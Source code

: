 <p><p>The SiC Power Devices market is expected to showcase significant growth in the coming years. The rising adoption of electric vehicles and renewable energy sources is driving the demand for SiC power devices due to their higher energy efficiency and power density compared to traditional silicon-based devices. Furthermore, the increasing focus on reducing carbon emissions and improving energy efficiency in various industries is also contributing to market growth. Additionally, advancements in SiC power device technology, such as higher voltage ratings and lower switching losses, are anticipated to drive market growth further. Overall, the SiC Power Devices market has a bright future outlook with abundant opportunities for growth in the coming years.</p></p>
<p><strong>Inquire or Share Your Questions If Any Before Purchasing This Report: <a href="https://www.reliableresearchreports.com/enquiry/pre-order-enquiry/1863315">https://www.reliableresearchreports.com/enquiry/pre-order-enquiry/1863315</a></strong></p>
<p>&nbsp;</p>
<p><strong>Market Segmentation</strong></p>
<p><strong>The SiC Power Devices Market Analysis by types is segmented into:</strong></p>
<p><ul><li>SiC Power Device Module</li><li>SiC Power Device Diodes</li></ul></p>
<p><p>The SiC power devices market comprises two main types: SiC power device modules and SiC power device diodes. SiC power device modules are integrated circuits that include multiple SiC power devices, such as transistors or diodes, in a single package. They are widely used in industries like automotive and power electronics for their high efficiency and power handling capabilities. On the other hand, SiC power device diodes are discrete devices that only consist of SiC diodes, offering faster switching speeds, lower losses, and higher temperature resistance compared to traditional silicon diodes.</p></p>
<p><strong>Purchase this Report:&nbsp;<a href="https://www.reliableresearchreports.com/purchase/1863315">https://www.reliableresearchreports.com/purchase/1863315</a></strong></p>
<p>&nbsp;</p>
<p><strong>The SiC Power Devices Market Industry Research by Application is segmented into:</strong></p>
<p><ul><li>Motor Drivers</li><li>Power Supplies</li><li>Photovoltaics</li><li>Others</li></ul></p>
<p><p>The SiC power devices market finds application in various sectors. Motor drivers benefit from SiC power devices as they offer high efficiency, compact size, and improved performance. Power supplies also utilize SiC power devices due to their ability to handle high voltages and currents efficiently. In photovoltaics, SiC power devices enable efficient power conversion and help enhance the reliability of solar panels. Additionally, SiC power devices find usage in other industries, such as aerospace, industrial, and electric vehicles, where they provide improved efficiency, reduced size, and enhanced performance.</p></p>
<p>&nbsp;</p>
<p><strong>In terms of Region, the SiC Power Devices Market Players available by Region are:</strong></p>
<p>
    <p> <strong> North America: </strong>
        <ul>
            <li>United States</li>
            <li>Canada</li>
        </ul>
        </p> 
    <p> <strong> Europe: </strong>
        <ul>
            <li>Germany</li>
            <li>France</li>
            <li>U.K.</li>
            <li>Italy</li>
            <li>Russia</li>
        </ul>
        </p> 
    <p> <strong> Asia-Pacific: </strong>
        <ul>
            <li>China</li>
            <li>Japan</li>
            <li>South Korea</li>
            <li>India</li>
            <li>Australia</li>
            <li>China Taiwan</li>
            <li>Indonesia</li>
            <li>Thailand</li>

- **Your assignment**: Find the lines in the entries above where "reliableresearchreports" occurs, and copy each of them.

- **The answer**:
<p><strong>Inquire or Share Your Questions If Any Before Purchasing This Report: <a href="https://www.reliableresearchreports.com/enquiry/pre-order-enquiry/1863315">https://www.reliableresearchreports.com/enquiry/pre-order-enquiry/1863315</a></strong></p>
<p><strong>Purchase this Report:&nbsp;<a href="https://www.reliableresearchreports.com/purchase/1863315">https://www.reliableresearchreports.com/purchase/1863315</a></strong></p>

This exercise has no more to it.